- [WHAT TO WORK ON] Extract precisely the lines of the entries below, from the first line through the line containing "slack instructors request".

- [TASK MATERIAL]
┏━━
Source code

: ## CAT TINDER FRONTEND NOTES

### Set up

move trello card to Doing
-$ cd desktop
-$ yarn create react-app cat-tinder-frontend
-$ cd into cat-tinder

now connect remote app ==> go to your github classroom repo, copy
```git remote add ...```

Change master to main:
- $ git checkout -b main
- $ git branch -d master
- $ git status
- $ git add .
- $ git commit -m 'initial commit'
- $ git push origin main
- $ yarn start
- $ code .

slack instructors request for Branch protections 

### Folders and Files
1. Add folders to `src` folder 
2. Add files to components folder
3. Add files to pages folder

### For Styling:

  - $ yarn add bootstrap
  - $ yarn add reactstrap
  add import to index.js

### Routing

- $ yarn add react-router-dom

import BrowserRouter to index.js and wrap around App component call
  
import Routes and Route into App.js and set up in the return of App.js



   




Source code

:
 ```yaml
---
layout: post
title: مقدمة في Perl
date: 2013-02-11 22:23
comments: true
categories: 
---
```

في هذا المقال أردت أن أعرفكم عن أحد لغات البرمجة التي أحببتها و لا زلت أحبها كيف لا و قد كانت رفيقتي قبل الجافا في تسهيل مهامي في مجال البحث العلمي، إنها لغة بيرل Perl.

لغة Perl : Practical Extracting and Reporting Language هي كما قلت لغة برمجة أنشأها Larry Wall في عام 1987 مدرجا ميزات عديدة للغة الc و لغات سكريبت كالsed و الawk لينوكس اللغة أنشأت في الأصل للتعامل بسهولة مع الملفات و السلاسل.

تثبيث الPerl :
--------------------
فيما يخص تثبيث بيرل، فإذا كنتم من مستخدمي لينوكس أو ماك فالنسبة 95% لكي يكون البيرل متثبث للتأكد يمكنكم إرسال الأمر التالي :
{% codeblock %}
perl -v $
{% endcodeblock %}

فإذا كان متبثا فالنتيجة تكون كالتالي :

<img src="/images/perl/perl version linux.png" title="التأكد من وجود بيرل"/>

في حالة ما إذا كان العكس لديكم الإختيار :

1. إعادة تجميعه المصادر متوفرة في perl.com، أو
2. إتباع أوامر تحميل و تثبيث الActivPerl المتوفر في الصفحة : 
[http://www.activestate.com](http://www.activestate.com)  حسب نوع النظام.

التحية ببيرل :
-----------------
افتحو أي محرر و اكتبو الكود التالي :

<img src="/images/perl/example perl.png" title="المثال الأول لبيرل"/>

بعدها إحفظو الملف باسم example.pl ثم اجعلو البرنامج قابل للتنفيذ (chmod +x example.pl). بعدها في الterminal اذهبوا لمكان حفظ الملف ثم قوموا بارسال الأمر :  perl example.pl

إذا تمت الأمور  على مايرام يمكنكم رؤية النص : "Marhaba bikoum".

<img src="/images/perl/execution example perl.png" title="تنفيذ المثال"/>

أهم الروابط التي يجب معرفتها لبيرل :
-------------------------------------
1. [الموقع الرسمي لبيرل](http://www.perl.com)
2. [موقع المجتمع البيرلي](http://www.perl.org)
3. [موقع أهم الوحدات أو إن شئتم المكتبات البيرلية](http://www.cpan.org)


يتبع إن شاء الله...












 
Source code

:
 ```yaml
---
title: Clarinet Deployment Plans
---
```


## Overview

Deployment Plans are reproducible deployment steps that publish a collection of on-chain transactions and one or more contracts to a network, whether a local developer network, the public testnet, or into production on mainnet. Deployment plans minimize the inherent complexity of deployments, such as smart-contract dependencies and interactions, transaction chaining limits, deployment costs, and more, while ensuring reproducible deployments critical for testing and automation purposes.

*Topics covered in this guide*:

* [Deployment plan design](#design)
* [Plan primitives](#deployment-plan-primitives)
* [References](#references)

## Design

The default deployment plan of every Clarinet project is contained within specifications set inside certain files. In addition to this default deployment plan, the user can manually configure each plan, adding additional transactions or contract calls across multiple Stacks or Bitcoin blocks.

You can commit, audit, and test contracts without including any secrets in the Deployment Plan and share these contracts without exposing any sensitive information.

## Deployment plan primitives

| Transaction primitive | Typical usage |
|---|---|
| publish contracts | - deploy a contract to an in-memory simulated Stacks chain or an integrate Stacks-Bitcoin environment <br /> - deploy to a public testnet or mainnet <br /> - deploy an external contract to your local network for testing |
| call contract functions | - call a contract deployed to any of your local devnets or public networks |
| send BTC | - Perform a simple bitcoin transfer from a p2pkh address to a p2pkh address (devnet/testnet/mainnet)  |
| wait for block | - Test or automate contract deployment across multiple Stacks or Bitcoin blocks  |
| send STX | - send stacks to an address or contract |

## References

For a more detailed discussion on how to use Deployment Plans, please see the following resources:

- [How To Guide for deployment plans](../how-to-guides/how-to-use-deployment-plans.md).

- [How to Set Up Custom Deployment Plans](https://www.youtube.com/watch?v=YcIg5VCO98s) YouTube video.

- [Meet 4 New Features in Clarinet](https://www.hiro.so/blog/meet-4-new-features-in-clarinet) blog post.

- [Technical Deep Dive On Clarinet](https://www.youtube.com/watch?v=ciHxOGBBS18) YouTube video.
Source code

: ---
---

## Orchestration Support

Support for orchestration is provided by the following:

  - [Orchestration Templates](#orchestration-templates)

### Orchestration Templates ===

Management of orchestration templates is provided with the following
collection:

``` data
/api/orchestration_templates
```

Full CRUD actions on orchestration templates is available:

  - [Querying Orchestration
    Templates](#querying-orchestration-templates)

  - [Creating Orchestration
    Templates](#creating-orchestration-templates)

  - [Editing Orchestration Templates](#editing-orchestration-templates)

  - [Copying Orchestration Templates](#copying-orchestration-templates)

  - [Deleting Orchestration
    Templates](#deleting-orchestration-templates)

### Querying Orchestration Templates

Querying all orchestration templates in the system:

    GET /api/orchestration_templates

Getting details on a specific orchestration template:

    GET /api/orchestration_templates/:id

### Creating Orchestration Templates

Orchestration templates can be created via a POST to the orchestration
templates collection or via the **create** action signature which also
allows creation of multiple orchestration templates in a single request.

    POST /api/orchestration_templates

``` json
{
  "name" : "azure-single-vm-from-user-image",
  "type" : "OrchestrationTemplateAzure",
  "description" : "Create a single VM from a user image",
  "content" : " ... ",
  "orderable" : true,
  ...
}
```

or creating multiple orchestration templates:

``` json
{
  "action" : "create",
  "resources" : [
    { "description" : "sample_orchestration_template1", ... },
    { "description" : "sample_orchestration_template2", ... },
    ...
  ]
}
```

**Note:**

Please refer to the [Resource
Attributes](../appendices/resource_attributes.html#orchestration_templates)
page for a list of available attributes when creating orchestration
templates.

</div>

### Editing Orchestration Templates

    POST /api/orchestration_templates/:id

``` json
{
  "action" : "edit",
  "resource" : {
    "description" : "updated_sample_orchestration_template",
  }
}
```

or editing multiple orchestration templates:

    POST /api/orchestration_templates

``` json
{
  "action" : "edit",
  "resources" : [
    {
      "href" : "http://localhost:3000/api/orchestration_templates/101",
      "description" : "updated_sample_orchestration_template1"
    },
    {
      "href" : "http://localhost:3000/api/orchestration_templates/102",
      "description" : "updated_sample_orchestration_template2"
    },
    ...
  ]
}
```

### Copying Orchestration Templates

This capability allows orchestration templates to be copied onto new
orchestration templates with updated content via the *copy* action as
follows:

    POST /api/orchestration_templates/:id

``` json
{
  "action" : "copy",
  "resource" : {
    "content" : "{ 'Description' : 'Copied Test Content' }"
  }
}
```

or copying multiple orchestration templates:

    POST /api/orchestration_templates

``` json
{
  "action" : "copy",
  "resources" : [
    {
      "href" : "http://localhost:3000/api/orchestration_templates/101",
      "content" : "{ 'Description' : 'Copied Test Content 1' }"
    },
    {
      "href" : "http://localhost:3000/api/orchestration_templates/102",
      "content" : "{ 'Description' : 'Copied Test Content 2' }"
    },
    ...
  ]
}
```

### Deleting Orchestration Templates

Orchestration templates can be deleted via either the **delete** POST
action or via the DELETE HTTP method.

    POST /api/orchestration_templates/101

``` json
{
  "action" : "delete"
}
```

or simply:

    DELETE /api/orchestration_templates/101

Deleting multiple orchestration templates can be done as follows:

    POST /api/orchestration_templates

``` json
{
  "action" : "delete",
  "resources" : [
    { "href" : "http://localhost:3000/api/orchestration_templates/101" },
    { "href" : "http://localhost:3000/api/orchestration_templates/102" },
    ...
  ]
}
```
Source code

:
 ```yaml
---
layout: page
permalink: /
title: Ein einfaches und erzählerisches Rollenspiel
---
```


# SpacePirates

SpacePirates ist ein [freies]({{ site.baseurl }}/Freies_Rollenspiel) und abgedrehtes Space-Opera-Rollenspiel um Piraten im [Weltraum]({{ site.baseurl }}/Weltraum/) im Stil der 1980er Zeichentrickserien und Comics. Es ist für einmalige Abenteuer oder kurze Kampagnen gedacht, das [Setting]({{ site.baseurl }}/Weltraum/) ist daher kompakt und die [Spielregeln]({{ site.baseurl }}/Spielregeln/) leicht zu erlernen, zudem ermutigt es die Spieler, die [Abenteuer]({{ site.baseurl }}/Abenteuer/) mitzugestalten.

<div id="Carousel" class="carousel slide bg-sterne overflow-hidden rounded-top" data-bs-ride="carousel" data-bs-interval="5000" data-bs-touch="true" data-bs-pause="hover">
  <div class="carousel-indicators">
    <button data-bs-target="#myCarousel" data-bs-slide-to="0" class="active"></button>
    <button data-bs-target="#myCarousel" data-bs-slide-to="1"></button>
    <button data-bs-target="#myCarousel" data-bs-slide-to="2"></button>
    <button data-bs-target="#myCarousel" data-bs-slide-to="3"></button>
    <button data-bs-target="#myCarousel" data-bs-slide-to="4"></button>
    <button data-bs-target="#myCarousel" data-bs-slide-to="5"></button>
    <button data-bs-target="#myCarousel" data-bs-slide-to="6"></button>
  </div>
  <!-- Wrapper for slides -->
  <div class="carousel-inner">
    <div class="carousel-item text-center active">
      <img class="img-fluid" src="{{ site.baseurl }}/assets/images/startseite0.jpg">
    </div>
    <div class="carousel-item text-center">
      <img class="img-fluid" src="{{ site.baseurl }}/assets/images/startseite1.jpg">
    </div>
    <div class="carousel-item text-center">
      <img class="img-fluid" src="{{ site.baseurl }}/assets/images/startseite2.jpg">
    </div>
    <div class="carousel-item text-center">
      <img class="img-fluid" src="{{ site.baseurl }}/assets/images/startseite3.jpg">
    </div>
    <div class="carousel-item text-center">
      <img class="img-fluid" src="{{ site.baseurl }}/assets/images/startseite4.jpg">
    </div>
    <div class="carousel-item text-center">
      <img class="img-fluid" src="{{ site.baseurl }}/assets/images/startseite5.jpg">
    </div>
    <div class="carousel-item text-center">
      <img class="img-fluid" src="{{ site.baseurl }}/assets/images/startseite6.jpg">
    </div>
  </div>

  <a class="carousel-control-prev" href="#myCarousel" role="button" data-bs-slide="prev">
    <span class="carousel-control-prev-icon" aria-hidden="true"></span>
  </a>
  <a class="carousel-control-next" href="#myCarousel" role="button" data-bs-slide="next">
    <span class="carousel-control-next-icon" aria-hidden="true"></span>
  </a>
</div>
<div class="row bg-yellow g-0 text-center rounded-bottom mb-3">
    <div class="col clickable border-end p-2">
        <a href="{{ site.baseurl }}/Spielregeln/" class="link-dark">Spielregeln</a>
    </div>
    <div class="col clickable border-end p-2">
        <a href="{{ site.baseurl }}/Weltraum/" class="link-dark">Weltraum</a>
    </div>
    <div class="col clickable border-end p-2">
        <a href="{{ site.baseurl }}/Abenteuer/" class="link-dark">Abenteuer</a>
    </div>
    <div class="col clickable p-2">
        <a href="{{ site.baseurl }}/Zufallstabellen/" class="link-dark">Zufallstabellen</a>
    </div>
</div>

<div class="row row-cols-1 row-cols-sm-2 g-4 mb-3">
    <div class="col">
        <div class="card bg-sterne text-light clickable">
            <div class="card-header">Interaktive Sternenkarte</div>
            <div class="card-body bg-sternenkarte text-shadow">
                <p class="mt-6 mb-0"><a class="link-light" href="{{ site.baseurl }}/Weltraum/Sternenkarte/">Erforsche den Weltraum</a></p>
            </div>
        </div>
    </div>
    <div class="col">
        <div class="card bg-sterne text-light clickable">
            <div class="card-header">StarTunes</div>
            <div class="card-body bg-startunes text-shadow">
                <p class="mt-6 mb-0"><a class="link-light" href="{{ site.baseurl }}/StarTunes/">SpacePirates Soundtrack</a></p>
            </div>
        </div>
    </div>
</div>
┗━━
- [TASK OUTPUT]
Source code

: ## CAT TINDER FRONTEND NOTES

### Set up

move trello card to Doing
-$ cd desktop
-$ yarn create react-app cat-tinder-frontend
-$ cd into cat-tinder

now connect remote app ==> go to your github classroom repo, copy
```git remote add ...```

Change master to main:
- $ git checkout -b main
- $ git branch -d master
- $ git status
- $ git add .
- $ git commit -m 'initial commit'
- $ git push origin main
- $ yarn start
- $ code .

slack instructors request for Branch protections 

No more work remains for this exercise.